> [TASK TO COMPLETE]
From the entries that follow, pick out all lines holding "cout".

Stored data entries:

>>>

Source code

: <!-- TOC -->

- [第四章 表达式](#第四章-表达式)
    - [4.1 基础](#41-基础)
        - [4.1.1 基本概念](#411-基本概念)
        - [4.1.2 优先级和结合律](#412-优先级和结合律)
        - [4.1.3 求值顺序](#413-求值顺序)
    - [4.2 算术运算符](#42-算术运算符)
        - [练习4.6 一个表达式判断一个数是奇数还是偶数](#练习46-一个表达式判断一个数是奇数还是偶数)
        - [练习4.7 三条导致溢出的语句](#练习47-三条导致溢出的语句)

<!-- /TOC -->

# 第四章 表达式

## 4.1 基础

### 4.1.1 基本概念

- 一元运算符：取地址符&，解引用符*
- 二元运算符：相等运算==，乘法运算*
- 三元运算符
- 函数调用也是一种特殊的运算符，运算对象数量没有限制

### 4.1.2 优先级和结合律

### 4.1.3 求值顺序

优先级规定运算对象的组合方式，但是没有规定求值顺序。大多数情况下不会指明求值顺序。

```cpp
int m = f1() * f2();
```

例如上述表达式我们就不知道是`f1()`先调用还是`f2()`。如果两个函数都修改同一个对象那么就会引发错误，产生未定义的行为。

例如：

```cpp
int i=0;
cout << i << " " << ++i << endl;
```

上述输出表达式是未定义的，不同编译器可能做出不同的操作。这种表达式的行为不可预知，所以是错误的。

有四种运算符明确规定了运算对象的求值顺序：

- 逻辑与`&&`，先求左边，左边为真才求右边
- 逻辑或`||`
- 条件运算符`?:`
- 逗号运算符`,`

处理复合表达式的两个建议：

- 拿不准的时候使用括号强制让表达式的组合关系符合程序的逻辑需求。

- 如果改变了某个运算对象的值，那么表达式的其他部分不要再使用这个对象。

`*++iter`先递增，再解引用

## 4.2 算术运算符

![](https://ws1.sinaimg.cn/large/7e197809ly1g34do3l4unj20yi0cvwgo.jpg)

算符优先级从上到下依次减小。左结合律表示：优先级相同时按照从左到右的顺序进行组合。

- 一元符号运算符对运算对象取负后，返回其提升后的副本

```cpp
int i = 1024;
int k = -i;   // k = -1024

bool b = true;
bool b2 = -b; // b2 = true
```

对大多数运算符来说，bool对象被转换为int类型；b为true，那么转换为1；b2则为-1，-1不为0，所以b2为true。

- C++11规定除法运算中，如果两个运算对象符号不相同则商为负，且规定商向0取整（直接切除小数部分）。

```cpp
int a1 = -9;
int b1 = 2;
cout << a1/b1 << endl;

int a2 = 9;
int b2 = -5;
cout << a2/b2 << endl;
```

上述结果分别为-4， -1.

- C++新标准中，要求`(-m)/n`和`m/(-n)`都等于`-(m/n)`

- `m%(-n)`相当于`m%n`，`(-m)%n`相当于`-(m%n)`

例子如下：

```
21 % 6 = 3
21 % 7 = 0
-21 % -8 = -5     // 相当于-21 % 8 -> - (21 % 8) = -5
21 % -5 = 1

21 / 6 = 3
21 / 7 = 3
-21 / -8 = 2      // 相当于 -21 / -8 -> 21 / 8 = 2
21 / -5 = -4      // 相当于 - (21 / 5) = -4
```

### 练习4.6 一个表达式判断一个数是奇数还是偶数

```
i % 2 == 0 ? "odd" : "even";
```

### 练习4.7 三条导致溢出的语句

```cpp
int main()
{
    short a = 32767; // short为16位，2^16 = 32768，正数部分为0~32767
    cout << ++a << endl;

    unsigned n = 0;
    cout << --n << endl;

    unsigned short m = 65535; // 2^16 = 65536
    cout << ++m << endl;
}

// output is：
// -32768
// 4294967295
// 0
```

<<<

> [EXERCISE ANSWER]
cout << i << " " << ++i << endl;
cout << a1/b1 << endl;
cout << a2/b2 << endl;
    cout << ++a << endl;
    cout << --n << endl;
    cout << ++m << endl;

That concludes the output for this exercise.